The consulting firm has developed, from the tools of artificial intelligence, a composite index to measure, in real time, the magnitude of the rebound (recovery gap) compared to a level 100 before the crisis, and this, for nine countries, including France, Germany, the United States, Japan, and Brazil.
On 12 July, France and Germany had a score of 94, very close to the level before the crisis, followed by Italy (91) Spain (90), the Uk is lagging behind with a score of 76. “Today, France is the yellow jersey on the rebound. As much, it was the european country which had the greatest decrease, as it is the one that goes faster “, analysis Sylvain Duranton, global head of BCG GAMMA, the branch of data science to the cabinet.
Thus, after having fallen by 49 points, the consumption has rebounded in France of 45 points, compared with a fall of 32, followed by a rebound of 27 for Germany, which has not confined as strictly to its population. The automotive sector, which had particularly suffered from the confinement, can buy more in France (95) than in its european neighbours (90 on average), ” thanks to the government recovery plan “, the study notes.
However, ” two months are going to be a pivotal period for the european economies, because the activity levels are between 90 % and 95 % of what they were pre-COVID, but there is a small decline in the recovery : either we will continue to grow to reach, or even exceed, the levels pre-crisis before the end of the year, or, on the contrary, with fears of a resumption of the epidemic, reconfinement part, we are going to see these indicators fall “, said Mr. Duranton.
Concern in the United States
If the activity of our american neighbours, who have not experienced confinement widespread, has declined by much less (86) that, in Europe, on the other hand there is no evidence of a recovery and the consumer displays the same worrisome signs of stalling, while Japan is in a situation of complete stagnation.
Only China has recovered its level of activity pre-COVID : “In this country, all the sectors […] are in growth compared to the same period last year,” notes the study by the BCG, with the exception of the sector of transport and logistics, depending on the recovery of exports and imports.
Canada is slightly behind
According to other indicators compiled by the National Bank, the degree of re-opening of the economy varies greatly from one country to the other in a ranking putting Canada slightly. On the basis of the reversal of the reservations at the restaurant, Canada has a rate of a little more than 50 % under the level of 2019, compared to a level of 58 % for the world average, and 60 % in the United States.

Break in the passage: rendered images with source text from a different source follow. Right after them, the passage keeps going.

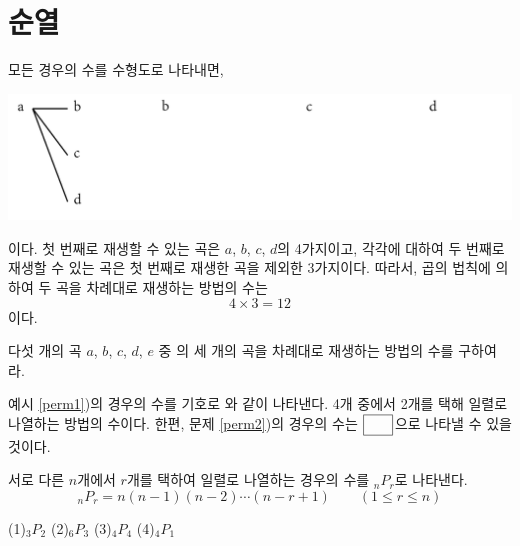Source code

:\documentclass{oblivoir}
\begin{document}
%
\label{law12}

%
\label{law13}

\section{순열}
%
\label{perm1}
\begin{mdframed}
모든 경우의 수를 수형도로 나타내면,
\begin{center}
\includegraphics[width=.9\textwidth]{perm_1}
\end{center}
이다.
첫 번째로 재생할 수 있는 곡은 \(a\), \(b\), \(c\), \(d\)의 4가지이고, 각각에 대하여 두 번째로 재생할 수 있는 곡은 첫  번째로 재생한 곡을 제외한 3가지이다.
따라서, 곱의 법칙에 의하여 두 곡을 차례대로 재생하는 방법의 수는
\[4\times3=12\]
이다.
\end{mdframed}

%
\prob{}\label{perm2}
다섯 개의 곡 \(a\), \(b\), \(c\), \(d\), \(e\) 중 의 세 개의 곡을 차례대로 재생하는 방법의 수를 구하여라.

\newpage
예시 \ref{perm1})의 경우의 수를 기호로 와 같이 나타낸다.
4개 중에서 2개를 택해 일렬로 나열하는 방법의 수이다.
한편, 문제 \ref{perm2})의 경우의 수는 \(\pb{_5P_3}\)으로 나타낼 수 있을 것이다.
\begin{mdframed}
%
\label{perm3}
\hspace{-.7em}
서로 다른 \(n\)개에서 \(r\)개를 택하여 일렬로 나열하는 경우의 수를 \(_nP_r\)로 나타낸다.
\[_nP_r=n(n-1)(n-2)\cdots(n-r+1)\qquad(1\le r\le n)\]
\end{mdframed}

%
\label{perm4}
(1)\;\;\(_3P_2\)\hspace{0.17\textwidth}
(2)\;\;\(_6P_3\)\hspace{0.17\textwidth}
(3)\;\;\(_4P_4\)\hspace{0.17\textwidth}
(4)\;\;\(_4P_1\)

%
\label{perm5}
\end{document}
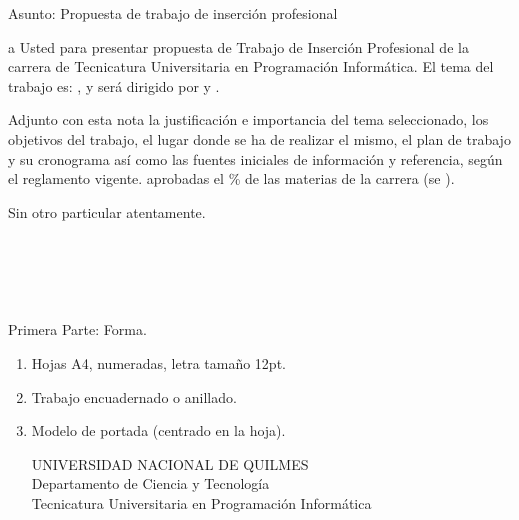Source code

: \hrulefill

Asunto: Propuesta de trabajo de inserción profesional

 a Usted para presentar 
propuesta de Trabajo de Inserción Profesional de la carrera de Tecnicatura
Universitaria en Programación Informática. El tema del trabajo es: , y será dirigido por  y .

Adjunto con esta nota la justificación e importancia del tema
seleccionado, los objetivos del trabajo, el lugar donde se ha de realizar el
mismo, el plan de trabajo y su cronograma así como las fuentes iniciales de
información y referencia, según el reglamento vigente. 
aprobadas el \%  de las materias de la carrera (se
).

Sin otro particular  atentamente.\\ \\
\\
\\
\\
\\

\newpage
{}
Primera Parte: Forma.
\begin{enumerate}
\item Hojas A4, numeradas, letra tamaño 12pt.
\item Trabajo encuadernado o anillado.
\item Modelo de portada (centrado en la hoja).
\begin{center}
UNIVERSIDAD NACIONAL DE QUILMES\\
Departamento de Ciencia y Tecnología\\
Tecnicatura Universitaria en Programación Informática\\

\\
\\
\\
\\
\end{center}
\end{enumerate}

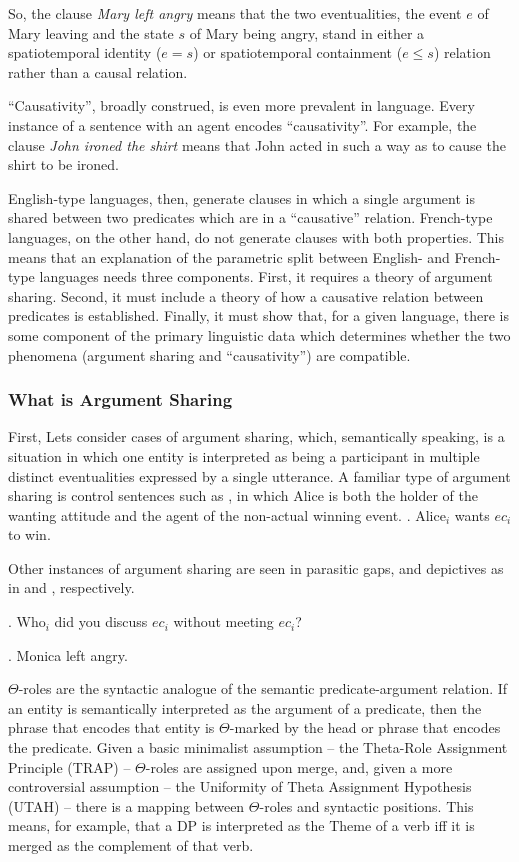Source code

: \documentclass[letterpaper,12pt]{article}
\begin{document}
So, the clause \textit{Mary left angry} means that the two eventualities, the event $e$ of Mary leaving and the state $s$ of Mary being angry, stand in either a spatiotemporal identity ($e=s$) or spatiotemporal containment ($e\leq s$) relation rather than a causal relation.

``Causativity'', broadly construed, is even more prevalent in language.
Every instance of a sentence with an agent encodes ``causativity''.
For example, the clause \textit{John ironed the shirt} means that John acted in such a way as to cause the shirt to be ironed.

English-type languages, then, generate clauses in which a single argument is shared between two predicates which are in a ``causative'' relation.
French-type languages, on the other hand, do not generate clauses with both properties.
This means that an explanation of the parametric split between English- and French-type languages needs three components.
First, it requires a theory of argument sharing.
Second, it must include a theory of how a causative relation between predicates is established.
Finally, it must show that, for a given language, there is some component of the primary linguistic data which determines whether the two phenomena (argument sharing and ``causativity'') are compatible.

\subsubsection{What is Argument Sharing}
First, Lets consider cases of argument sharing, which, semantically speaking, is a situation in which one entity is interpreted as being a participant in multiple distinct eventualities expressed by a single utterance.
A familiar type of argument sharing is control sentences such as \Next, in which Alice is both the holder of the wanting attitude and the agent of the non-actual winning event.
\ex.\label{ex:Control} Alice$_i$ wants $ec_i$ to win.

Other instances of argument sharing are seen in parasitic gaps, and depictives as in \Next and \NNext, respectively.

\ex. Who$_i$ did you discuss $ec_i$ without meeting $ec_i$?

\ex. Monica left angry.

$\Theta$-roles are the syntactic analogue of the semantic predicate-argument relation.
If an entity is semantically interpreted as the argument of a predicate, then the phrase that encodes that entity is $\Theta$-marked by the head or phrase that encodes the predicate.
Given a basic minimalist assumption -- the Theta-Role Assignment Principle (TRAP) \parencite{hornsteinetal2005understanding} -- $\Theta$-roles are assigned upon merge, and, given a more controversial assumption -- the Uniformity of Theta Assignment Hypothesis (UTAH) \parencite{baker1988incorporation}-- there is a mapping between $\Theta$-roles and syntactic positions.
This means, for example, that a DP is interpreted as the Theme of a verb iff it is merged as the complement of that verb.
\end{document}
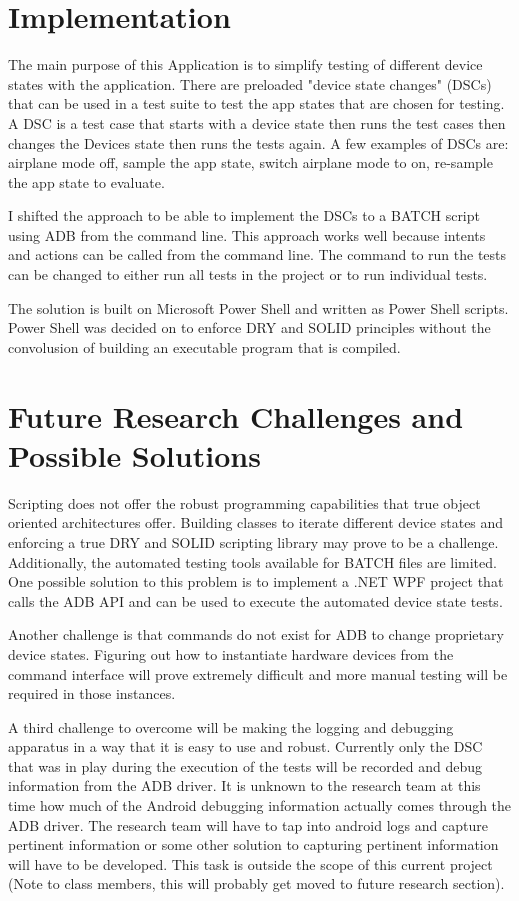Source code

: \section{Implementation}
The main purpose of this Application is to simplify testing of different device states with the application.  There are preloaded "device state changes" (DSCs) that can be used in a test suite to test the app states that are chosen for testing.  A DSC is a test case that starts with a device state then runs the test cases then changes the Devices state then runs the tests again.  A few examples of DSCs are: airplane mode off, sample the app state, switch airplane mode to on, re-sample the app state to evaluate.

I shifted the approach to be able to implement the DSCs to a BATCH script using ADB from the command line.  This approach works well because intents and actions can be called from the command line.  The command to run the tests can be changed to either run all tests in the project or to run individual tests.  

The solution is built on Microsoft Power Shell and written as Power Shell scripts.  Power Shell was decided on to enforce DRY and SOLID principles without the convolusion of building an executable program that is compiled.  

\section{Future Research Challenges and Possible Solutions}
Scripting does not offer the robust programming capabilities that true object oriented architectures offer.  Building classes to iterate different device states and enforcing a true DRY and SOLID scripting library may prove to be a challenge.  Additionally, the automated testing tools available for BATCH files are limited.  One possible solution to this problem is to implement a .NET WPF project that calls the ADB API and can be used to execute the automated device state tests.  

Another challenge is that commands do not exist for ADB to change proprietary device states.  Figuring out how to instantiate hardware devices from the command interface will prove extremely difficult and more manual testing will be required in those instances.   

A third challenge to overcome will be making the logging and debugging apparatus in a way that it is easy to use and robust.  Currently only the DSC that was in play during the execution of the tests will be recorded and debug information from the ADB driver.  It is unknown to the research team at this time how much of the Android debugging information actually comes through the ADB driver.  The research team will have to tap into android logs and capture pertinent information or some other solution to capturing pertinent information will have to be developed.  This task is outside the scope of this current project (Note to class members, this will probably get moved to future research section).\\ \\

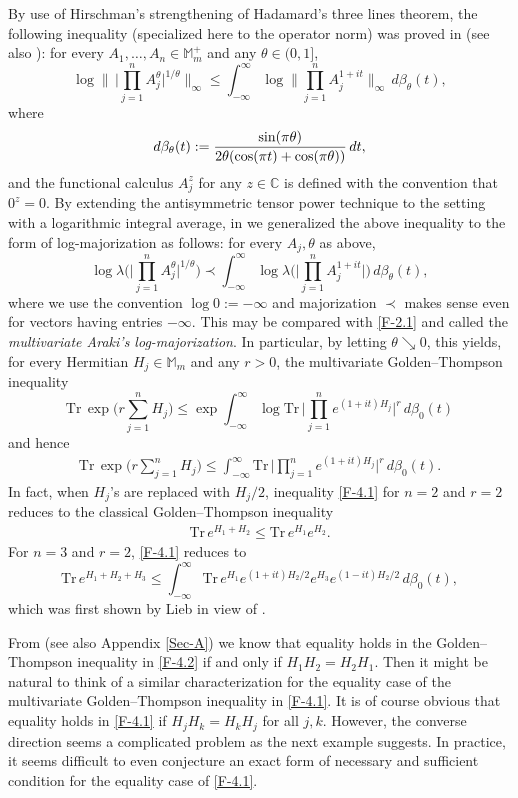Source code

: \documentclass[11pt,reqno]{article}
\numberwithin{equation}{section}
\def\bC{\mathbb{C}}
\def\bM{\mathbb{M}}
\def\Tr{\mathrm{Tr}}
\begin{document}
By use of Hirschman's strengthening  of Hadamard's three lines theorem, the following inequality (specialized
here to the operator norm) was proved in \cite{SBT} (see also \cite[Appendix]{HKT}): for every
$A_1,\dots,A_n\in\bM_m^+$ and any $\theta\in(0,1]$,
\[
\log\Bigg\|\,\Bigg|\prod_{j=1}^nA_j^\theta\Bigg|^{1/\theta}\Bigg\|_\infty
\le\int_{-\infty}^\infty\log\Bigg\|\prod_{j=1}^nA_j^{1+it}\Bigg\|_\infty\,d\beta_\theta(t),
\]
where
\[
d\beta_\theta(t):={\sin(\pi\theta)\over2\theta(\cos(\pi t)+\cos(\pi\theta))}\,dt,
\]
and the functional calculus $A_j^z$ for any $z\in\bC$ is defined with the convention that $0^z=0$. By extending
the antisymmetric tensor power technique to the setting with a logarithmic integral average, in \cite[(112)]{HKT}
we generalized the above inequality to the form of log-majorization as follows: for every $A_j,\theta$ as above,
\[
\log\lambda\Biggl(\Bigg|\prod_{j=1}^nA_j^\theta\Bigg|^{1/\theta}\Biggr)
\prec\int_{-\infty}^\infty\log\lambda\Bigg(\Bigg|\prod_{j=1}^nA_j^{1+it}\Bigg|\Biggr)\,d\beta_\theta(t),
\]
where we use the convention $\log0:=-\infty$ and majorization $\prec$ makes sense even for vectors having
entries $-\infty$. This may be compared with \eqref{F-2.1} and called the \emph{multivariate Araki's log-majorization}.
In particular, by letting $\theta\searrow0$, this yields, for every Hermitian $H_j\in\bM_m$ and any $r>0$, the
multivariate Golden--Thompson inequality \cite[Corollary 18]{HKT}
\[
\Tr\,\exp\Biggl(r\sum_{j=1}^nH_j\Biggr)
\le\exp\int_{-\infty}^\infty\log\Tr\,\Bigg|\prod_{j=1}^ne^{(1+it)H_j}\Bigg|^r\,d\beta_0(t)
\]
and hence
\begin{align}\label{F-4.1}
\Tr\,\exp\Biggl(r\sum_{j=1}^nH_j\Biggr)
\le\int_{-\infty}^\infty\Tr\,\Bigg|\prod_{j=1}^ne^{(1+it)H_j}\Bigg|^r\,d\beta_0(t).
\end{align}
In fact, when $H_j$'s are replaced with $H_j/2$, inequality \eqref{F-4.1} for $n=2$ and $r=2$ reduces to the
classical Golden--Thompson inequality
\begin{align}\label{F-4.2}
\Tr\,e^{H_1+H_2}\le\Tr\,e^{H_1}e^{H_2}.
\end{align}
For $n=3$ and $r=2$, \eqref{F-4.1} reduces to
\[
\Tr\,e^{H_1+H_2+H_3}\le\int_{-\infty}^\infty\Tr\,e^{H_1}e^{(1+it)H_2/2}e^{H_3}e^{(1-it)H_2/2}\,d\beta_0(t),
\]
which was first shown by Lieb \cite[Theorem 7]{Li} in view of \cite[Lemma 3.4]{SBT}.

From \cite[Theorem 2.1]{Hi} (see also Appendix \ref{Sec-A}) we know that equality holds in the
Golden--Thompson inequality in \eqref{F-4.2} if and only if $H_1H_2=H_2H_1$. Then it might be natural to think
of a similar characterization for the equality case of the multivariate Golden--Thompson inequality in \eqref{F-4.1}.
It is of course obvious that equality holds in \eqref{F-4.1} if $H_jH_k=H_kH_j$ for all $j,k$. However, the converse
direction seems a complicated problem as the next example suggests. In practice, it seems difficult to even
conjecture an exact form of necessary and sufficient condition for the equality case of \eqref{F-4.1}.
\end{document}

In contrast, according to an index of return to normal borrowing from the data of mobility Google for the shops, grocery stores, work, and public transit, Canada is lagging behind somewhat, and stood at around 20% below the day of the corresponding week in the period from 3 January to 6 February. The United States and Spain are at a similar level, while the United Kingdom did the worst with a delay of 30 %. At the top in the list of comparison, Germany has a delay of 10 %, followed by France (15 %) and Sweden (18 %).
For its part, Québec is 20% below its back to normal, after touching a low of 60 % in mid-April.